▶ _TASK DIRECTIONS_:
Filter the material below down to the lines with the word "participate" and give those lines.

*** Begin section ***

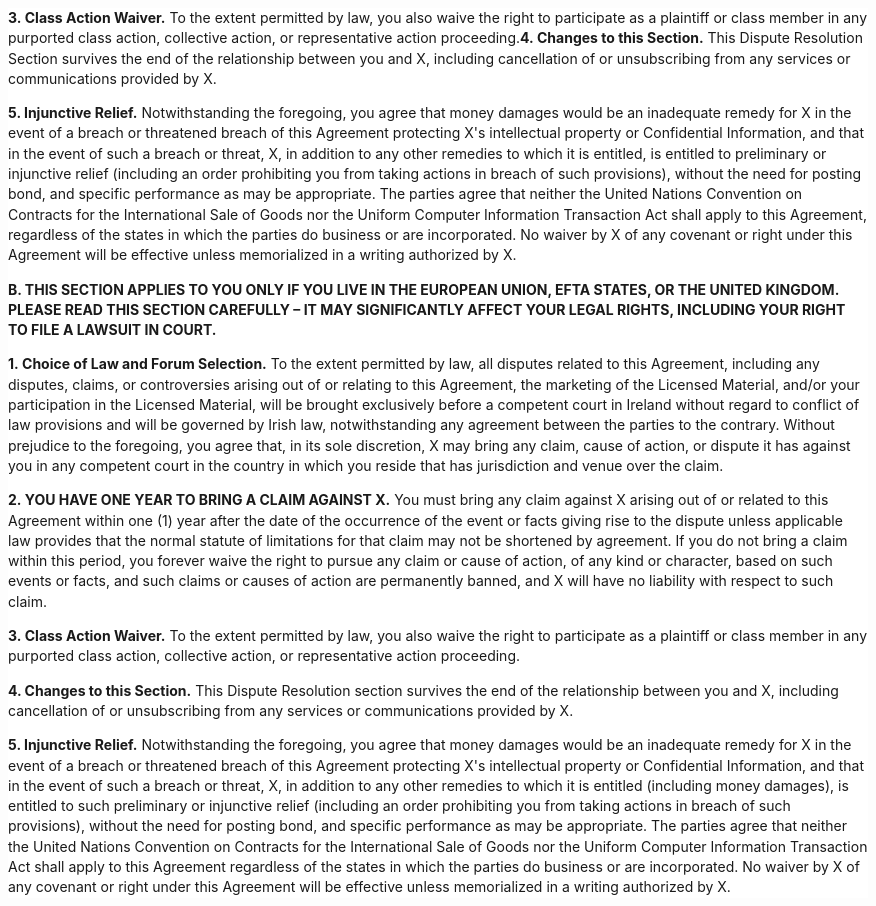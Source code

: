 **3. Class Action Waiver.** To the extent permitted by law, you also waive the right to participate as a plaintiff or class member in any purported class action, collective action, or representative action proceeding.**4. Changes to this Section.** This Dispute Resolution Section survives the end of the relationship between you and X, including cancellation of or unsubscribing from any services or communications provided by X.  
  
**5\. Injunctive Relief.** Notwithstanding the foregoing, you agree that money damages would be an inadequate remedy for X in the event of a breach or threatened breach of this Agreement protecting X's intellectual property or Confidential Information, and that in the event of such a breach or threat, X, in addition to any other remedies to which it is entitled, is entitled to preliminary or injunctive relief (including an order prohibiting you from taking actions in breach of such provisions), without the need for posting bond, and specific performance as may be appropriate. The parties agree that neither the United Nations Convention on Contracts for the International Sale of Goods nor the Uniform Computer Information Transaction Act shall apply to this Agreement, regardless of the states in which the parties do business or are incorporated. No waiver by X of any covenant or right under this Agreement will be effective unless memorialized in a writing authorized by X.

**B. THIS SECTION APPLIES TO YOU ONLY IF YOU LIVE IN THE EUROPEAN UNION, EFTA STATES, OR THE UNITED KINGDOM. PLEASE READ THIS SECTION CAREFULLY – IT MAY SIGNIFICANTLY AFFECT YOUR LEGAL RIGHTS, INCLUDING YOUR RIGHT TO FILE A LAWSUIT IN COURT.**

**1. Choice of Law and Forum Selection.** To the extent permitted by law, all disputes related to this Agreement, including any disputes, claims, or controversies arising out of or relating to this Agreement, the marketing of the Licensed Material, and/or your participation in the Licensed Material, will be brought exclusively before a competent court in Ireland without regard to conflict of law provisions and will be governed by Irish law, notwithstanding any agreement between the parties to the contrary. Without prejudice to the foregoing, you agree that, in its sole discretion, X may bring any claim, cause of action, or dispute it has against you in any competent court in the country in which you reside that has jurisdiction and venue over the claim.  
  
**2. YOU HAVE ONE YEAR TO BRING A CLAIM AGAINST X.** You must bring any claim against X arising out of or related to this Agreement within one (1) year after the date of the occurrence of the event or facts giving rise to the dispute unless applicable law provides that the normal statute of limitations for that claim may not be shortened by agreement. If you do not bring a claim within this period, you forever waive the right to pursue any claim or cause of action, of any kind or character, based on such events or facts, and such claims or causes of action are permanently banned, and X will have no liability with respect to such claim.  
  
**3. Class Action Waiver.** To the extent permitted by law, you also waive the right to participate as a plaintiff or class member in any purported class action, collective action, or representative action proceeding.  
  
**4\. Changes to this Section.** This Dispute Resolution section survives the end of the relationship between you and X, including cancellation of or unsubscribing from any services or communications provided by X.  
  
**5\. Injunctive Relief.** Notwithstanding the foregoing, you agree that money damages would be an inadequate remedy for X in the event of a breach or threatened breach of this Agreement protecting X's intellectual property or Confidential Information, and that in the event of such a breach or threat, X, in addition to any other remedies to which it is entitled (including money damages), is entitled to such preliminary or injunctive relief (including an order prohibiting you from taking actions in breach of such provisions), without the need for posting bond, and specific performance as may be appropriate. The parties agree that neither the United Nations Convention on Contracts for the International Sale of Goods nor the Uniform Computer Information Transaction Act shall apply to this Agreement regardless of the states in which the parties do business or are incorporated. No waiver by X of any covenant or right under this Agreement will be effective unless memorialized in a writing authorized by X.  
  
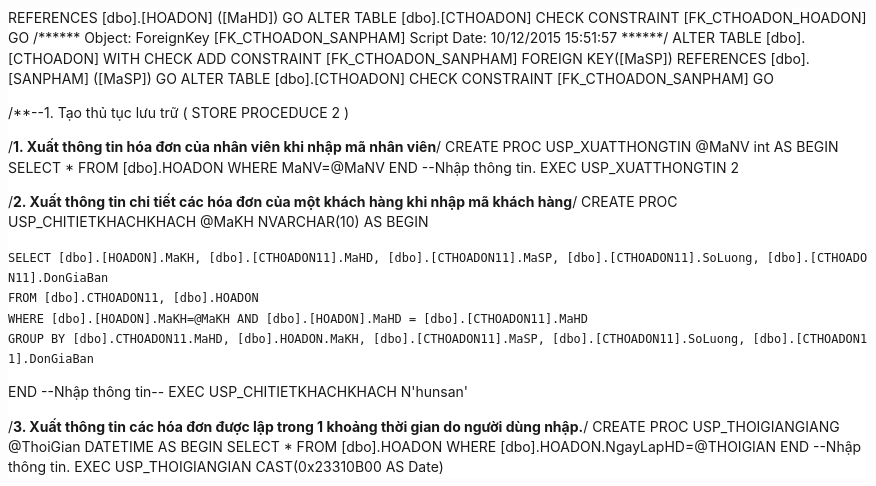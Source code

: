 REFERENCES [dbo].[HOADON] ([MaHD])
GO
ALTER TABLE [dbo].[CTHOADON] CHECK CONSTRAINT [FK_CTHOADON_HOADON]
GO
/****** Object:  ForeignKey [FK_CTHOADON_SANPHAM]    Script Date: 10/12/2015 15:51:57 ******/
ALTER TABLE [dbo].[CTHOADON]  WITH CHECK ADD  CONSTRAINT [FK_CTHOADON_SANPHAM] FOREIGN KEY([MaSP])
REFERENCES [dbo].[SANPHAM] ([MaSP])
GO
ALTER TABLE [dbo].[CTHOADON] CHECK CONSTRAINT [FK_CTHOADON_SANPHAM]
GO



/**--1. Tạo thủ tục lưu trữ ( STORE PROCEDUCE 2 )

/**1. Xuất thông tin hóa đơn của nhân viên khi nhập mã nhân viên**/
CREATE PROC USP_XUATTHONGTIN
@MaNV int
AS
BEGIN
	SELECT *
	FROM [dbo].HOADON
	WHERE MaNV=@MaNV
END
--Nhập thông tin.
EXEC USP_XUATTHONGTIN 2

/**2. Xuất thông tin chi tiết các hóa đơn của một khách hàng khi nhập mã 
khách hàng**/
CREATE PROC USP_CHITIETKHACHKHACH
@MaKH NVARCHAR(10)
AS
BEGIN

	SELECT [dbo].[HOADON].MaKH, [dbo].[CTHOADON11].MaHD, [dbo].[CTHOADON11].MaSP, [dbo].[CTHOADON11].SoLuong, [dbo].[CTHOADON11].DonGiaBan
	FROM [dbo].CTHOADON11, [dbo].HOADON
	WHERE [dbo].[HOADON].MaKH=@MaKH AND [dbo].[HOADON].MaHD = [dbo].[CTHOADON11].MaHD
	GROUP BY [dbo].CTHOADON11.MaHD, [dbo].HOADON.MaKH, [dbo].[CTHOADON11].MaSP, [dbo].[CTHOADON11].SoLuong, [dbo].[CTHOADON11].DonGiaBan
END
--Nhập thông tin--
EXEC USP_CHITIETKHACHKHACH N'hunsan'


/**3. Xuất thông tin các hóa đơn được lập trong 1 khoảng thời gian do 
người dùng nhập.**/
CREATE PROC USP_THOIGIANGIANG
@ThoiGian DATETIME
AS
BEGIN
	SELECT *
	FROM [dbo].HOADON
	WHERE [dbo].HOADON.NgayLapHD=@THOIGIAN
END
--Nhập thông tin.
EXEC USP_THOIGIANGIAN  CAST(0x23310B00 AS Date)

*** End section ***
*** Begin section ***

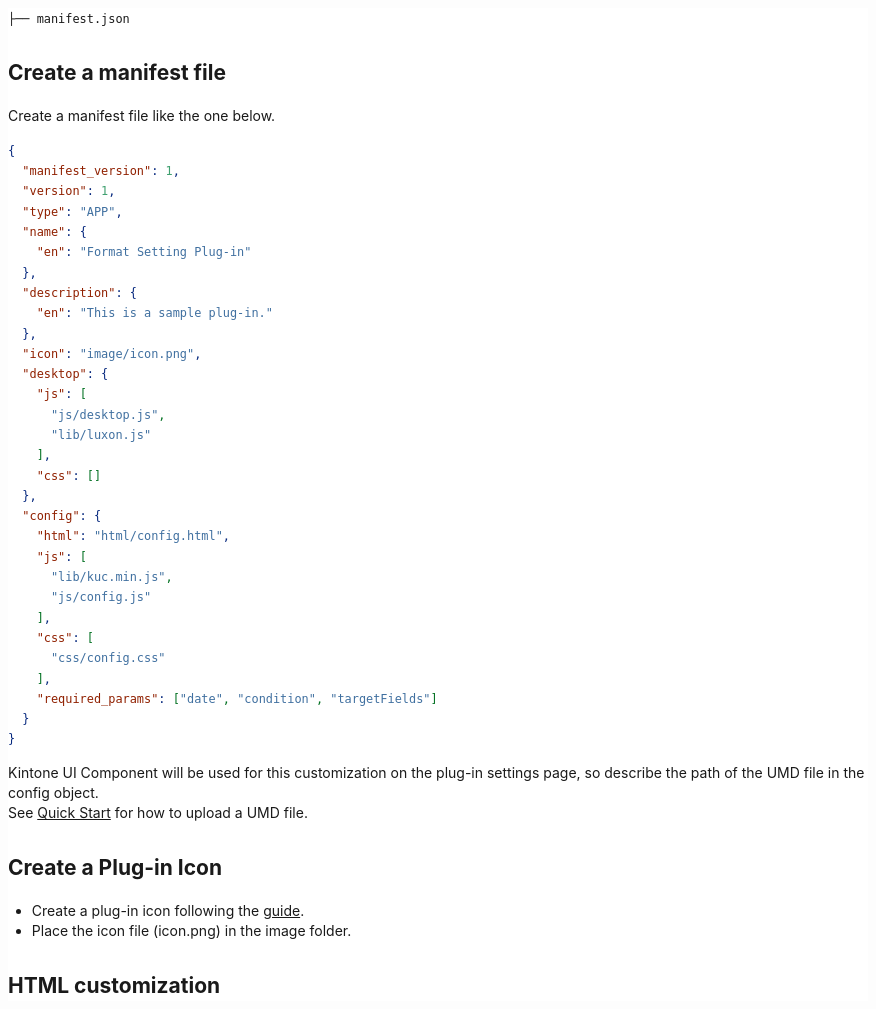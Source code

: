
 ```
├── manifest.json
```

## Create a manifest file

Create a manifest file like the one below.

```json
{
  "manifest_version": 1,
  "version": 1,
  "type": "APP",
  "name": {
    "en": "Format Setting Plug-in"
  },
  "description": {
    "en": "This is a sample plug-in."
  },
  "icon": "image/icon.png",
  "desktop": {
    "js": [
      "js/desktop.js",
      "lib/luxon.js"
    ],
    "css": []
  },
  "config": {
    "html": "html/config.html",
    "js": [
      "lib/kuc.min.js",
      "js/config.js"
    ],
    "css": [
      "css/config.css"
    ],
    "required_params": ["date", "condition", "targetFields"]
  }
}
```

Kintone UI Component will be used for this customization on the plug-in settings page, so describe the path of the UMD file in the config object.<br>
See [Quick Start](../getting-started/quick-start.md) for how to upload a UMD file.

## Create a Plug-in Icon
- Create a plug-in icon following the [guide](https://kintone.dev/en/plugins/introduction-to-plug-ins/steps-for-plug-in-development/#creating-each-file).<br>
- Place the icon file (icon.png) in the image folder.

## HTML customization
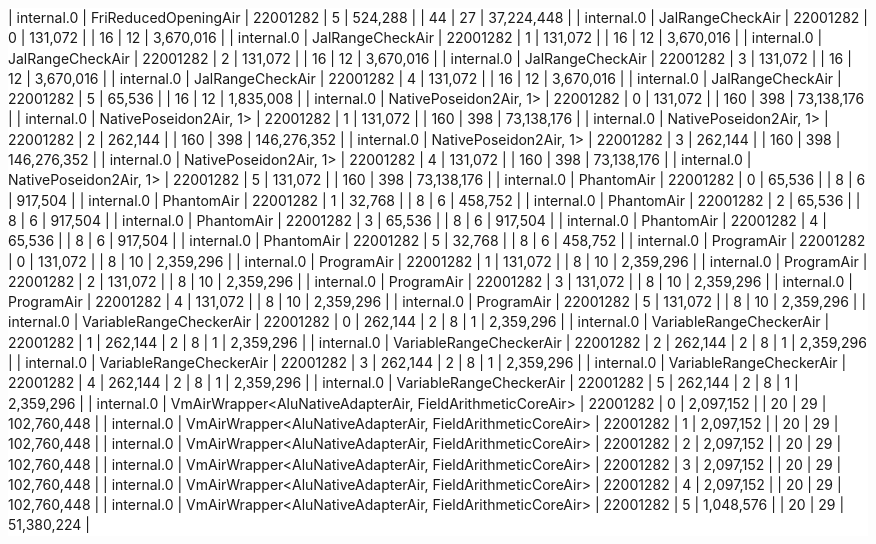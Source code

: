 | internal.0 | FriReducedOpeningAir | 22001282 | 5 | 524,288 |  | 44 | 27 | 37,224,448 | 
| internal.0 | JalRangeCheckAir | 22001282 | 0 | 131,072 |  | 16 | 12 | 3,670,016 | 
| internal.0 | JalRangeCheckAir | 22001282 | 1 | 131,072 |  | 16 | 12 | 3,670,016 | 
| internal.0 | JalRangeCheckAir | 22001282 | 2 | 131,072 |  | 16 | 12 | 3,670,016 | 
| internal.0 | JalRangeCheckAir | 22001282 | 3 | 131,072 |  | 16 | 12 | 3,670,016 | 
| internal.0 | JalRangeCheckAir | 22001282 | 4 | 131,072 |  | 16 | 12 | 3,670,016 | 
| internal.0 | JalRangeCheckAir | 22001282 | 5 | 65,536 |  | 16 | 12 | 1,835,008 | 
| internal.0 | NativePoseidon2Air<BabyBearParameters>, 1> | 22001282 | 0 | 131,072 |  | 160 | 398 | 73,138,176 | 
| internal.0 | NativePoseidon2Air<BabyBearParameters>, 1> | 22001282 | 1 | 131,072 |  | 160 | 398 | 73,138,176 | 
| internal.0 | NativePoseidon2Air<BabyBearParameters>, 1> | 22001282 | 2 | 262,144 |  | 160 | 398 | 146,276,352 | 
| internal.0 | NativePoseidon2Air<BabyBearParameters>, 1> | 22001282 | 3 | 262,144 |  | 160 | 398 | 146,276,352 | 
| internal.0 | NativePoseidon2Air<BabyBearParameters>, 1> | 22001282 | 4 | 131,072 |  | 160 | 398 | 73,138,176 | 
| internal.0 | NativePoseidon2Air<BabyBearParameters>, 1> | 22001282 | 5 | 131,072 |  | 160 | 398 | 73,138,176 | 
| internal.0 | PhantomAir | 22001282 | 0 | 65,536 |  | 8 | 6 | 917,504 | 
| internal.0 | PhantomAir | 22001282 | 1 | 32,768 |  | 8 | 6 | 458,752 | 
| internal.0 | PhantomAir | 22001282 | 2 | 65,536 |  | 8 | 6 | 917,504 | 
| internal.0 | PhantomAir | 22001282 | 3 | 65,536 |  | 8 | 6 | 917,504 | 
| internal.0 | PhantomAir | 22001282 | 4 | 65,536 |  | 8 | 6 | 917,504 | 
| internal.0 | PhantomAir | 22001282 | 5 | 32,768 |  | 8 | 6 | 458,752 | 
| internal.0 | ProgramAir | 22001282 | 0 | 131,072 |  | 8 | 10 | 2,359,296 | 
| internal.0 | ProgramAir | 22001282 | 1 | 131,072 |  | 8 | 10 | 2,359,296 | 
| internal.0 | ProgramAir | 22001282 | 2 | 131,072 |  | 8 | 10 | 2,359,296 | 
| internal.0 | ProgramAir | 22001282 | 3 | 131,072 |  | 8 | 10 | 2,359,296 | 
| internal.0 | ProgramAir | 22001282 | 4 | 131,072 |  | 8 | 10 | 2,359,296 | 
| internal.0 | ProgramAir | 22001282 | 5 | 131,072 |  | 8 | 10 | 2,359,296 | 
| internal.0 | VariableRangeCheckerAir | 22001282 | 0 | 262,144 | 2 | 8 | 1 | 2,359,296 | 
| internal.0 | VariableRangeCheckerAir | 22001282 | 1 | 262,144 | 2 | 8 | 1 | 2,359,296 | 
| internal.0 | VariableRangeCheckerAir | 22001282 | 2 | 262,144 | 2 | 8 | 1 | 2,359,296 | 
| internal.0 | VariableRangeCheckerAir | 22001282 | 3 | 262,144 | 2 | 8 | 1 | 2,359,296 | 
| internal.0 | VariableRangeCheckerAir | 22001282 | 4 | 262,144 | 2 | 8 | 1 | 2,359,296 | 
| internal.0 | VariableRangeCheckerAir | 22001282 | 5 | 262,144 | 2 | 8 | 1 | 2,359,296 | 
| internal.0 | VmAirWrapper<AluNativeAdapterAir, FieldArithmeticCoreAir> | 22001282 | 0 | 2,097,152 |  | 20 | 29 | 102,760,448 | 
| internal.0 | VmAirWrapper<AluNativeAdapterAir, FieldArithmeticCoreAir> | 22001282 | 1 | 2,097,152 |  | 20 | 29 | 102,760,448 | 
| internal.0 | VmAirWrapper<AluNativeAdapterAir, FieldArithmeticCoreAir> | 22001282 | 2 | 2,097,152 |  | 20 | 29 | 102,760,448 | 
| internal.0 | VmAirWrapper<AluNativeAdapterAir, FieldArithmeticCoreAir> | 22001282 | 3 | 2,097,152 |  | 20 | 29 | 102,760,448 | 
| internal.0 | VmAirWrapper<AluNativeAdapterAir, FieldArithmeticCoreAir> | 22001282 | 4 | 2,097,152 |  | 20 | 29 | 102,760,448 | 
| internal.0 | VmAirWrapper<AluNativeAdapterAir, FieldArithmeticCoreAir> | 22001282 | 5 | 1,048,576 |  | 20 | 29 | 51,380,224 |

*** End section ***

▶ _TASK SOLUTION_:
: **3. Class Action Waiver.** To the extent permitted by law, you also waive the right to participate as a plaintiff or class member in any purported class action, collective action, or representative action proceeding.**4. Changes to this Section.** This Dispute Resolution Section survives the end of the relationship between you and X, including cancellation of or unsubscribing from any services or communications provided by X.  
**3. Class Action Waiver.** To the extent permitted by law, you also waive the right to participate as a plaintiff or class member in any purported class action, collective action, or representative action proceeding.  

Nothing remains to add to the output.